Antigenic tests that detect proteins expressed on the surface of viruses can be useful tools to help manage epidemics. Some parasite viruses appear to reach 100% prevalence in their parasitic host and can therefore be targeted as markers of a parasite infection in the parasitized vertebrate host. For example, the apicomplexan Cryptosporidium parvum, an intracellular parasite responsible for moderate-to-severe diarrhea, hosts a dsRNA Cryspovirus of the family Partitiviridae [43–46] with such a high prevalence in the parasite population (basically 100%) that molecular diagnostic methods and antigenic methods have been developed to detect the Cryspovirus genome and protein, respectively [22–24]. RT-PCR methods could detect less than five C. parvum oocysts in calf feces when nested PCR were needed to detect the C. parvum DNA [22]. Colloidal gold strips allowed the detection of about 16 oocysts per gram of feces sample, which represents a major improvement compared to the microscopic detection method that has a sensitivity of 1.4 × 10^6^ oocysts per gram [23].

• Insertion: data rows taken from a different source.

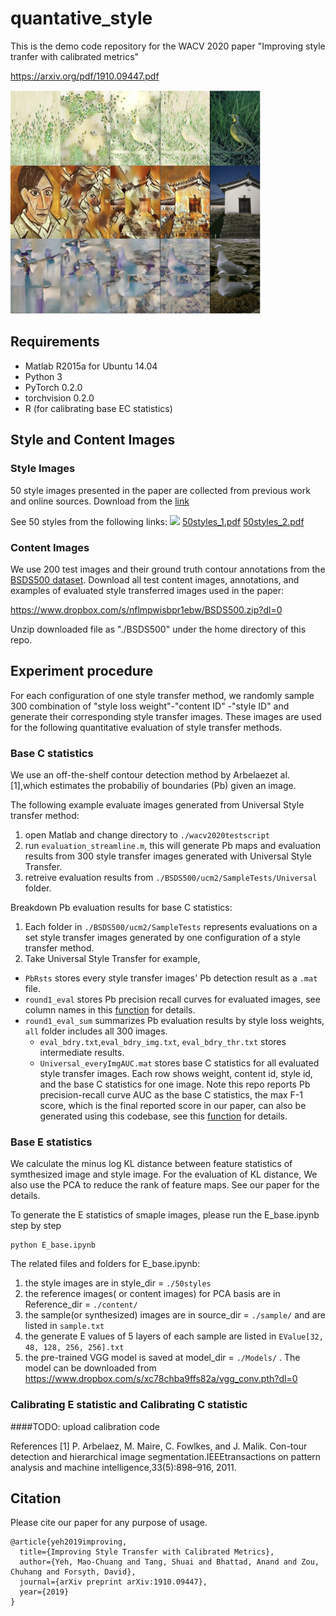 # quantative_style

This is the demo code repository for the WACV 2020 paper "Improving style tranfer with calibrated metrics"

https://arxiv.org/pdf/1910.09447.pdf

<img src='teasor.png' width=400>

## Requirements
- Matlab R2015a for Ubuntu 14.04 
- Python 3
- PyTorch 0.2.0
- torchvision 0.2.0
- R (for calibrating base EC statistics)

## Style and Content Images
### Style Images
50 style images presented in the paper are collected from previous work and online sources. 
Download from the [link](https://www.dropbox.com/s/v6mrsdo12s459nm/50styles.zip?dl=0])

See 50 styles from the following links:
<img src='files/4075093/50styles_1.pdf' width=400>
[50styles_1.pdf](https://github.com/stringtron/quantative_style/files/4075093/50styles_1.pdf) 
[50styles_2.pdf](https://github.com/stringtron/quantative_style/files/4075094/50styles_2.pdf)


### Content Images 
We use 200 test images and their ground truth contour annotations from the [BSDS500 dataset](https://www2.eecs.berkeley.edu/Research/Projects/CS/vision/grouping/resources.html).
Download all test content images, annotations, and examples of evaluated style transferred images used in the paper: 

https://www.dropbox.com/s/nflmpwisbpr1ebw/BSDS500.zip?dl=0

Unzip downloaded file as "./BSDS500" under the home directory of this repo. 

## Experiment procedure
For each configuration of one style transfer method, we randomly sample 300 combination of "style loss weight"-"content ID" -"style ID" and generate their corresponding style transfer images. These images are used for the following quantitative evaluation of style transfer methods.

### Base C statistics 
We use an off-the-shelf contour detection method by Arbelaezet al. [1],which estimates the probabiliy of boundaries (Pb) given an image.

The following example evaluate images generated from Universal Style transfer method: 
1. open Matlab and change directory to `./wacv2020testscript`
2. run `evaluation_streamline.m`, this will generate Pb maps and evaluation results from 300 style transfer images generated with Universal Style Transfer.
3. retreive evaluation results from `./BSDS500/ucm2/SampleTests/Universal` folder.

Breakdown Pb evaluation results for base C statistics:
1. Each folder in `./BSDS500/ucm2/SampleTests` represents evaluations on a set style transfer images generated by one configuration of a style transfer method.
2. Take Universal Style Transfer for example,
  - `PbRsts` stores every style transfer images' Pb detection result as a `.mat` file.
  - `round1_eval` stores Pb precision recall curves for evaluated images, see column names in this [function](https://github.com/stringtron/quantative_style/blob/master/bench/benchmarks/evaluation_bdry_image.m) for details.
  - `round1_eval_sum` summarizes Pb evaluation results by style loss weights, `all` folder includes all 300 images.
      - `eval_bdry.txt`,`eval_bdry_img.txt`, `eval_bdry_thr.txt` stores intermediate results.
      - `Universal_everyImgAUC.mat` stores base C statistics for all evaluated style transfer images. Each row shows weight, content id, style id, and the base C statistics for one image. Note this repo reports Pb precision-recall curve AUC as the base C statistics, the max F-1 score, which is the final reported score in our paper, can also be generated using this codebase, see this [function](https://github.com/stringtron/quantative_style/blob/master/bench/benchmarks/collect_eval_bdry.m) for details. 



### Base E statistics

We calculate the minus log KL distance between feature statistics of symthesized image and style image. For the evaluation of KL distance, We also use the PCA to reduce the rank of feature maps. See our paper for the details. 

To generate the E statistics of smaple images, please run the E_base.ipynb step by step 
```
python E_base.ipynb
```
The related files and folders for E_base.ipynb:
1. the style images are in style_dir = `./50styles`
2. the reference images( or content images) for PCA basis are in Reference_dir = `./content/`
3. the sample(or synthesized) images are in source_dir = `./sample/` and are listed in `sample.txt`
4. the generate E values of 5 layers of each sample are listed in `EValue[32, 48, 128, 256, 256].txt`
5. the pre-trained VGG model is saved at model_dir = `./Models/` .  The model can be downloaded from https://www.dropbox.com/s/xc78chba9ffs82a/vgg_conv.pth?dl=0





### Calibrating E statistic and Calibrating C statistic

####TODO: upload calibration code

References
[1]  P.  Arbelaez,  M.  Maire,  C.  Fowlkes,  and  J.  Malik. Con-tour detection and hierarchical image segmentation.IEEEtransactions  on  pattern  analysis  and  machine  intelligence,33(5):898–916, 2011.

## Citation
Please cite our paper for any purpose of usage.
```
@article{yeh2019improving,
  title={Improving Style Transfer with Calibrated Metrics},
  author={Yeh, Mao-Chuang and Tang, Shuai and Bhattad, Anand and Zou, Chuhang and Forsyth, David},
  journal={arXiv preprint arXiv:1910.09447},
  year={2019}
}
```
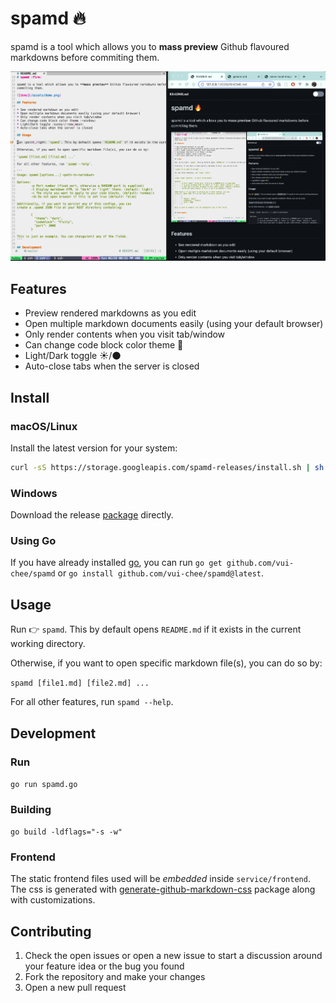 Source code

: # spamd :fire:

spamd is a tool which allows you to **mass preview** Github flavoured markdowns before
commiting them.

![demo](/assets/demo.png)

## Features

* Preview rendered markdowns as you edit
* Open multiple markdown documents easily (using your default browser)
* Only render contents when you visit tab/window
* Can change code block color theme :rainbow:
* Light/Dark toggle :sunny:/:new_moon:
* Auto-close tabs when the server is closed

## Install

### macOS/Linux

Install the latest version for your system:

```sh
curl -sS https://storage.googleapis.com/spamd-releases/install.sh | sh
```

### Windows

Download the release [package](https://github.com/Vui-Chee/spamd/releases/download/v0.1.1/spamd_windows_amd64)
directly.

### Using Go

If you have already installed [go](https://go.dev/dl/), you can run `go get github.com/vui-chee/spamd` or
`go install github.com/vui-chee/spamd@latest`.

## Usage

Run :point_right: `spamd`. This by default opens `README.md` if it exists in the current working directory.

Otherwise, if you want to open specific markdown file(s), you can do so by:

`spamd [file1.md] [file2.md] ...`

For all other features, run `spamd --help`.

## Development

### Run

`go run spamd.go`

### Building

`go build -ldflags="-s -w"`

### Frontend 

The static frontend files used will be *embedded* inside `service/frontend`. The css
is generated with [generate-github-markdown-css](https://github.com/sindresorhus/generate-github-markdown-css) package along with customizations.

## Contributing

1. Check the open issues or open a new issue to start a discussion around your feature idea or the bug you found
2. Fork the repository and make your changes
3. Open a new pull request

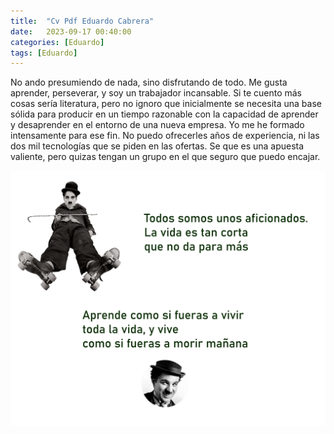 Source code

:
 ```yaml
---
title:  "Cv Pdf Eduardo Cabrera"
date:   2023-09-17 00:40:00
categories: [Eduardo]
tags: [Eduardo]
---
```


 No ando presumiendo de nada, sino disfrutando de todo. Me gusta aprender, perseverar, y soy un trabajador incansable. Si te cuento más cosas sería literatura, pero no ignoro que inicialmente se necesita una base sólida para producir en un tiempo razonable con la capacidad de aprender y desaprender en el entorno de una nueva empresa. Yo me he formado intensamente para ese fin. No puedo ofrecerles años de experiencia, ni las dos mil tecnologías que se piden en las ofertas. Se que es una apuesta valiente, pero quizas tengan un grupo en el que seguro que puedo encajar.

<img class="centrar" src="/images/chaplin.png" alt="Viñeta forges">




<div class="content">
    <div class="embed-container">
        <object data="/images/cv.pdf"   type='application/pdf'>
    </div>
</div>

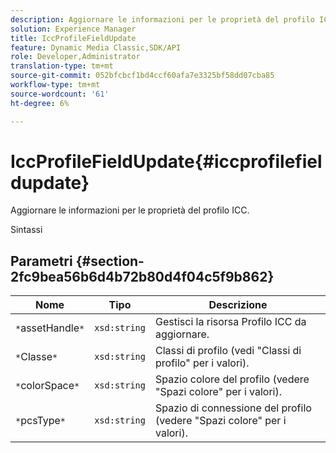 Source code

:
 ```yaml
---
description: Aggiornare le informazioni per le proprietà del profilo ICC.
solution: Experience Manager
title: IccProfileFieldUpdate
feature: Dynamic Media Classic,SDK/API
role: Developer,Administrator
translation-type: tm+mt
source-git-commit: 052bfcbcf1bd4ccf60afa7e3325bf58dd07cba85
workflow-type: tm+mt
source-wordcount: '61'
ht-degree: 6%

---
```



# IccProfileFieldUpdate{#iccprofilefieldupdate}

Aggiornare le informazioni per le proprietà del profilo ICC.

Sintassi

## Parametri {#section-2fc9bea56b6d4b72b80d4f04c5f9b862}

| Nome | Tipo | Descrizione |
|---|---|---|
| `*`assetHandle`*` | `xsd:string` | Gestisci la risorsa Profilo ICC da aggiornare. |
| `*`Classe`*` | `xsd:string` | Classi di profilo (vedi &quot;Classi di profilo&quot; per i valori). |
| `*`colorSpace`*` | `xsd:string` | Spazio colore del profilo (vedere &quot;Spazi colore&quot; per i valori). |
| `*`pcsType`*` | `xsd:string` | Spazio di connessione del profilo (vedere &quot;Spazi colore&quot; per i valori). |

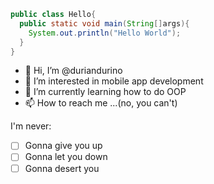 
```Java
public class Hello{
  public static void main(String[]args){
    System.out.println("Hello World");
  }
}
```

- 👋 Hi, I’m @duriandurino
- 👀 I’m interested in mobile app development
- 🌱 I’m currently learning how to do OOP
- 📫 How to reach me ...(no, you can't)

I'm never:
- [ ] Gonna give you up
- [ ] Gonna let you down
- [ ] Gonna desert you
<!---
duriandurino/duriandurino is a ✨ special ✨ repository because its `README.md` (this file) appears on your GitHub profile.
You can click the Preview link to take a look at your changes.
--->
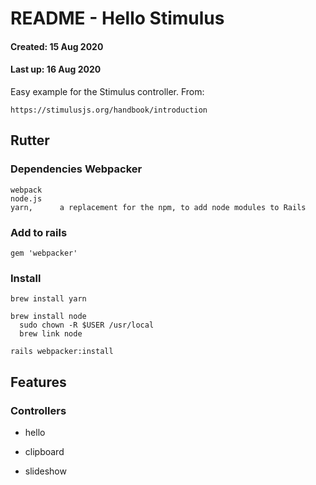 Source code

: # README - Hello Stimulus 

#### Created: 15 Aug 2020

#### Last up: 16 Aug 2020

Easy example for the Stimulus controller. From: 
```
https://stimulusjs.org/handbook/introduction
```

## Rutter 

### Dependencies Webpacker
 
```
webpack 
node.js 
yarn,      a replacement for the npm, to add node modules to Rails  
```

### Add to rails 
```
gem 'webpacker'
```

### Install 
```
brew install yarn

brew install node 
  sudo chown -R $USER /usr/local
  brew link node
  
rails webpacker:install 
```


## Features

### Controllers 

* hello 

* clipboard

* slideshow

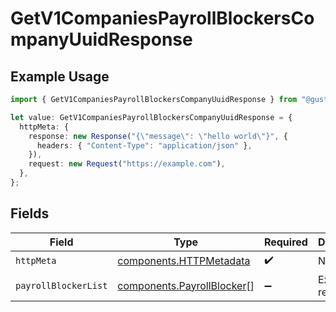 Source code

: # GetV1CompaniesPayrollBlockersCompanyUuidResponse

## Example Usage

```typescript
import { GetV1CompaniesPayrollBlockersCompanyUuidResponse } from "@gusto/embedded-api/models/operations/getv1companiespayrollblockerscompanyuuid.js";

let value: GetV1CompaniesPayrollBlockersCompanyUuidResponse = {
  httpMeta: {
    response: new Response("{\"message\": \"hello world\"}", {
      headers: { "Content-Type": "application/json" },
    }),
    request: new Request("https://example.com"),
  },
};
```

## Fields

| Field                                                                    | Type                                                                     | Required                                                                 | Description                                                              |
| ------------------------------------------------------------------------ | ------------------------------------------------------------------------ | ------------------------------------------------------------------------ | ------------------------------------------------------------------------ |
| `httpMeta`                                                               | [components.HTTPMetadata](../../models/components/httpmetadata.md)       | :heavy_check_mark:                                                       | N/A                                                                      |
| `payrollBlockerList`                                                     | [components.PayrollBlocker](../../models/components/payrollblocker.md)[] | :heavy_minus_sign:                                                       | Example response                                                         |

Microscopy techniques have been instrumental in our incremental comprehension of virus structure, pathogenesis, and interaction with their hosts [31]. Static images of viruses can be obtained through conventional scanning electron microscopy and transmission electron microscopy. Fluorescence microscopy has allowed virologists to obtain a more dynamic image of virus interaction with the host cell. Immuno-histochemistry, that relies on antibodies raised against specific proteins of the virus, is used extensively to localize viruses within cells, but the lack of sensitivity and cost of custom antibody production remains a limitation. An alternative has been the insertion of Green Fluorescent Protein (GFP) or enhanced GFP into viral genomes to study intracellular trafficking in real time [47]. Finally, in situ hybridization remains extensively used to localize specific RNA or DNA viral nucleic acids within cells. Most recently, RNA in situ hybridization (ISH) technology has allowed highly sensitive, specific, and rapid detection of viral genome within cells. Notably, virus localization remains a gold standard practice to demonstrate virus–host association and can provide information on the virus transmission mode (Fig 1, localization) [12,15]. For example, the Brugia malayi RNA virus 1 was localized in the reproductive tissues of the Filarial nematode Brugia malayi suggestive of vertical transmission, but also within epicuticular inflations that could explain transmission to parasitized jirds [41].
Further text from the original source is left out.